President Obama, the Democrat-controlled Congress led by Nancy Pelosi, and their allies in the abortion industry strenuously objected to any effort to extend the Hyde Amendment to their new health care scheme. Nevertheless, the pro-life forces in the House, Democrats and Republicans alike, held the balance of power. Without the votes of Congressman Stupak and his coalition of pro-life Democrats in the House, President Obama’s health care plan likely would not have prevailed.
What happened next is a travesty and a cautionary tale. Under intense pressure from the president and party leadership, all but one of the pro-life Democrats in the House abandoned their principles and voted for the Affordable Care Act, even though it authorized taxpayer funding for abortion. In exchange for their crucial votes in favor of the president’s top legislative priority, they accepted a promise from President Obama to issue an executive order that would prevent tax dollars from flowing to such things as risk pools and community health centers — an ephemeral document that could be changed with the stroke of a president’s pen — and accepted that federal tax credits could be used to subsidize insurance plans that finance elective abortion. In response to this stunning betrayal, the pro-life movement responded politically, driving from Congress 15 of the 20 Democrats who chose political expediency over the lives of the unborn. Congressman Stupak, seeing the writing on the wall, ultimately chose not to seek re-election.
Why rehash this ancient history?
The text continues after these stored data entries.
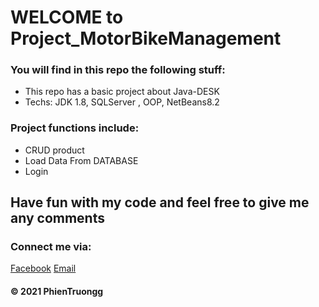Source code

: # WELCOME to Project_MotorBikeManagement

### You will find in this repo the following stuff: 
* This repo has a basic project about Java-DESK
* Techs: JDK 1.8, SQLServer , OOP, NetBeans8.2

### Project functions include:
- CRUD product
- Load Data From DATABASE
- Login

## Have fun with my code and feel free to give me any comments

### Connect me via:
[Facebook](https://www.facebook.com/phien.truong.20)
[Email](phientruong20@gmail.com)


####  © 2021 PhienTruongg
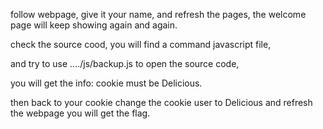 follow webpage, give it your name, and refresh the pages, the welcome page will keep showing again and again.

check the source cood, you will find a command javascript file,

and try to use ..../js/backup.js to open the source code, 

you will get the info: cookie must be Delicious.

then back to your cookie change the cookie user to Delicious and refresh the webpage
you will get the flag.
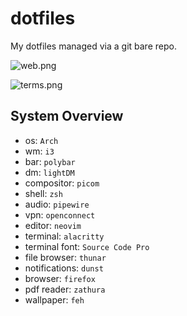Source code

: # dotfiles

My dotfiles managed via a git bare repo.

![web.png](https://user-images.githubusercontent.com/88528865/186784562-6d503257-fa8b-48f5-b861-9fe09d061688.png)

![terms.png](https://user-images.githubusercontent.com/88528865/186796943-78ec67d9-15fd-4f6b-8651-810a2fa4a6d4.png)

## System Overview

* os: `Arch`
* wm: `i3`
* bar: `polybar`
* dm: `lightDM`
* compositor: `picom`
* shell: `zsh`
* audio: `pipewire`
* vpn: `openconnect`
* editor: `neovim`
* terminal: `alacritty`
* terminal font: `Source Code Pro`
* file browser: `thunar`
* notifications: `dunst`
* browser: `firefox`
* pdf reader: `zathura`
* wallpaper: `feh`

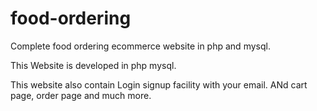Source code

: # food-ordering
Complete food ordering ecommerce website in php and mysql.


This Website is developed in php mysql.

This website also contain Login signup facility with your email.
ANd cart page, order page and much more.


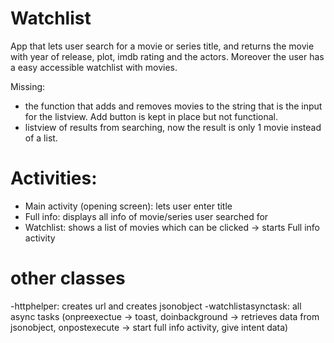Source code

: # Watchlist

App that lets user search for a movie or series title, and returns the movie with year of release, plot, imdb rating and the actors. 
Moreover the user has a easy accessible watchlist with movies.

Missing: 
- the function that adds and removes movies to the string that is the input for the listview. Add button is kept in place but
not functional. 
- listview of results from searching, now the result is only 1 movie instead of a list. 

# Activities: 
- Main activity (opening screen): lets user enter title
- Full info: displays all info of movie/series user searched for
- Watchlist: shows a list of movies which can be clicked -> starts Full info activity

# other classes
-httphelper: creates url and creates jsonobject
-watchlistasynctask: all async tasks (onpreexectue -> toast, doinbackground -> retrieves data from jsonobject, onpostexecute -> start full info activity, give intent data)
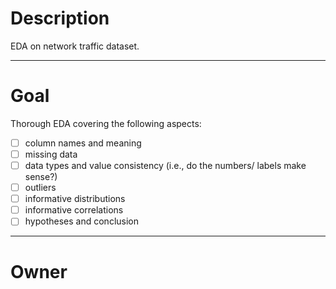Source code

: # Description

EDA on network traffic dataset.

---

# Goal

Thorough EDA covering the following aspects:

- [ ] column names and meaning
- [ ] missing data
- [ ] data types and value consistency
  (i.e., do the numbers/ labels make sense?)
- [ ] outliers
- [ ] informative distributions
- [ ] informative correlations
- [ ] hypotheses and conclusion

---

# Owner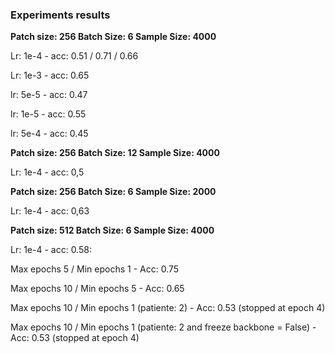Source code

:### Experiments results

**Patch size: 256 Batch Size: 6 Sample Size: 4000**

Lr: 1e-4 - acc: 0.51 / 0.71 / 0.66

Lr: 1e-3 - acc: 0.65

lr: 5e-5 - acc: 0.47

lr: 1e-5 - acc: 0.55

lr: 5e-4 - acc: 0.45

**Patch size: 256 Batch Size: 12 Sample Size: 4000**

Lr: 1e-4 - acc: 0,5

**Patch size: 256 Batch Size: 6 Sample Size: 2000**

Lr: 1e-4 - acc: 0,63

**Patch size: 512 Batch Size: 6 Sample Size: 4000**

Lr: 1e-4 - acc: 0.58:

Max epochs 5 / Min epochs 1 - Acc: 0.75

Max epochs 10 / Min epochs 5 - Acc: 0.65

Max epochs 10 / Min epochs 1 (patiente: 2) - Acc: 0.53 (stopped at epoch 4)

Max epochs 10 / Min epochs 1 (patiente: 2 and freeze backbone = False) - Acc: 0.53 (stopped at epoch 4)

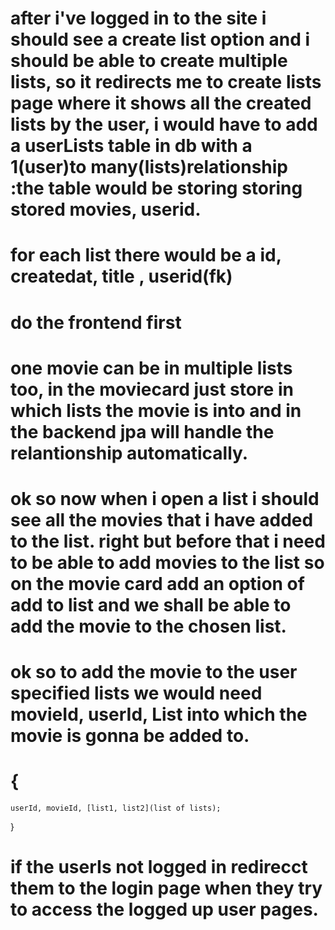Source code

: # after i've logged in to the site i should see a create list option and i should be able to create multiple lists, so it redirects me to create lists page where it shows all the created lists by the user, i would have to add a userLists table in db with a 1(user)to many(lists)relationship :the table would be storing storing stored movies, userid.

# for each list there would be a id, createdat, title , userid(fk)

# do the frontend first

# one movie can be in multiple lists too, in the moviecard just store in which lists the movie is into and in the backend jpa will handle the relantionship automatically.

# ok so now when i open a list i should see all the movies that i have added to the list. right but before that i need to be able to add movies to the list so on the movie card add an option of add to list and we shall be able to add the movie to the chosen list.

# ok so to add the movie to the user specified lists we would need movieId, userId, List<userLists> into which the movie is gonna be added to.

# {

    userId, movieId, [list1, list2](list of lists);

}

# if the userIs not logged in redirecct them to the login page when they try to access the logged up user pages.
Because unlikely as it seems, Republicans in Washington seem to be considering making the same mistake. With each passing day and fresh media report, momentum seems to be building for an approach to replacing Obamacare that creates new funding streams that may not be covered by the Hyde Amendment’s limit on using federal tax dollars to subsidize abortion.
One can sympathize with the difficulties involved in repealing and replacing a law as complex and far-reaching as Obamacare. Senate filibuster rules, the byzantine annual process of budget reconciliation, and the conviction that Republicans must simultaneously repeal and replace Obamacare with no expectation of help from Democrats to fix that decaying program are significant hurdles to overcome.
But, in fact, the issue isn’t complicated at all. The votes of pro-life Americans across the country delivered a pro-life GOP majority to the House and the Senate. They elected a pro-life President, who promised in writing during the 2016 campaign that he would support four major initiatives, including the defunding of Planned Parenthood and a measure to make the Hyde Amendment permanent law, government-wide.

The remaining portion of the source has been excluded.